How to use Causal Inference when A/B testing is not available | by Harry Lu | Jan, 2024

#Causal #Inference #testing #Harry #Jan

Evaluating ad targeting product using causal inference: propensity score matching!

Harry Lu
Towards Data Science
Photo by Tech Daily on Unsplash

Ever caught those pumped-up Nike Ads while tuning in to a podcast recapping last night’s epic NBA showdown? Or how about stumbling upon New Balance ads mid-sneaker review extravaganza on YouTube? That’s the magic of contextual targeting — the matchmaking maestro connecting content and ads based on the vibe of the moment! Say goodbye to ad awkwardness and hello to tailored ad experiences that’ll make you do a happy dance. Picture this: “Would you rather groove to Nike ads in a basketball podcast or spice things up in a politics podcast?”

As tech giants ramp up their investment in protecting user privacy, the old-school behavior targeting (you know, the one that relies on IP addresses and user devices) might find itself in a sticky situation. With fewer cookies and mysterious IP addresses lurking around, it’s like the wild west out there for traditional targeting!

Let’s spice up the measurement game for contextual products — usually, it’s all about the advertisers. We’re talking about the typical success metrics: advertiser adoption, retention, referrals, and that sweet, sweet ad revenue. But here’s where the plot thickens — my hypothesis is that providing in more relevant ads turns the ad experience into a joyride. Picture this: fewer context switches during ads mean users can enjoy similar context content without missing a beat.

However, it’s not easy to run an A/B testing to see how users react to contextual targeting products. Why? When advertisers buy contextual targeting in their ads, it’s not just about contextual targeting — they will use all other targetings in the same campaign, causing that we cannot randomly assign contextual targeting as a treatment. Therefore, randomizing users into two groups is not possible.
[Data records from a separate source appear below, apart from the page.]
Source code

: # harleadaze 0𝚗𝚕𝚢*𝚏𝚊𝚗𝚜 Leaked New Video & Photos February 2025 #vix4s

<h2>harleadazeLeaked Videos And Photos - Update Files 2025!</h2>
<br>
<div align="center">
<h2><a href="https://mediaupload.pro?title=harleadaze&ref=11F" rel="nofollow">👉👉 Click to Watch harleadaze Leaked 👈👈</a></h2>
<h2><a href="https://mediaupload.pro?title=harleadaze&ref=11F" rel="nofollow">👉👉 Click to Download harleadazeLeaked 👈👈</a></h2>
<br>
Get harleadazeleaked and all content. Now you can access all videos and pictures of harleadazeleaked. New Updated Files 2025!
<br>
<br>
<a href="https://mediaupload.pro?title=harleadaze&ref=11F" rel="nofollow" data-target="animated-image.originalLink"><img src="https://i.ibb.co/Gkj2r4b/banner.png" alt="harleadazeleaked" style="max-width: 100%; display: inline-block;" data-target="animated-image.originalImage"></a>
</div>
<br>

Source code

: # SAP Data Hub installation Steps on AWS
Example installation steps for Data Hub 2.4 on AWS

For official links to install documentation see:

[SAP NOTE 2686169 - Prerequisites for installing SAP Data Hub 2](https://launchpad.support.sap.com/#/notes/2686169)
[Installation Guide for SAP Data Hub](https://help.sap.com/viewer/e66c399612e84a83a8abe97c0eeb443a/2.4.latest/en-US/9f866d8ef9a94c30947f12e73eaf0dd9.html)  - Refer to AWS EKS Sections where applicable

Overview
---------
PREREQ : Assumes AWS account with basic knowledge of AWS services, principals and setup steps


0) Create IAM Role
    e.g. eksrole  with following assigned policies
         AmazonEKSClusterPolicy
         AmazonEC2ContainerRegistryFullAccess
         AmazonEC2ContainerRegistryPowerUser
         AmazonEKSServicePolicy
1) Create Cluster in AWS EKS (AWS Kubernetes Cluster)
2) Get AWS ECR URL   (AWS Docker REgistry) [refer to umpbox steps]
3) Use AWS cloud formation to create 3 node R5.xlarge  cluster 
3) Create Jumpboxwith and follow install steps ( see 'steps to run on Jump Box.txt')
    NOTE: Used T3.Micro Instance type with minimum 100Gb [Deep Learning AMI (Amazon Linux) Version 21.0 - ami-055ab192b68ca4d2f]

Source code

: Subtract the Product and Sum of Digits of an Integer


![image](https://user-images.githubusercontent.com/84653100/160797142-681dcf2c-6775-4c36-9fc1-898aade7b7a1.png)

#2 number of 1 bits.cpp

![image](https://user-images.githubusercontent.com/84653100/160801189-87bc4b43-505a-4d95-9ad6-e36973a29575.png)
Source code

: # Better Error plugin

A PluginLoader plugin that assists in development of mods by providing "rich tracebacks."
Enter the superhero of alternatives: Causal Inference! When A/B testing is not possible because you can’t shuffle users like a deck of cards, we turn to historical data with causal inference!

In this blog post, I will go over how to evaluate ad targeting products using causal inference. So, buckle up if you:

  1. Navigate a domain where A/B testing is not ready yet — whether its unethical, costly, or downright impossible.
  2. Tread the thrilling waters of the Ad/Social domain, where the spotlight is on how an ad gets cozy with a specific user and their content.

Its important to design a causal inference research by setting up hypothesis and metrics!

Hypothesis: We believe users are more engaged when hearing an ad that was through contextual targeting, and plan to measure it via ad completion rate (the higher the better) and off focus skip (the lower the better)

Metrics: We started with Ad Completion Rate, a standard metric that is common in the ad space. However this metric is noisy, and we finally choose Off Focus Skip as our metrics.

Our Experiment Unit: 90 days of users that was either (Filtered-out users that received both treatment ad and control ad). Worth mentioning that we also tried on impressions level. We did both.

Population: We collected 90 windows of users/impressions.

Photo by Eddie Pipocas on Unsplash

We will use Propensity Score Match in this research as we have two groups of samples that we just need to synthesize some randomization. You can read more about PSM in here, and my summary on PSM is: let’s tell our samples to find pairs between control and treatments, and then we measure the average delta between each pair to attribute any difference we find to the treatment. So let’s start to prepare the ingredients for our PSM model!

There are many things that could impact users’ ad experience, and here are the three categories:

  1. User Attribute (ie., Age / Gender / LHR)
  2. Advertiser Attribute (ie., Company Past Ad Spending)
  3. Publisher Attribute (ie., Company Past Ad Revenue / Content Metadata)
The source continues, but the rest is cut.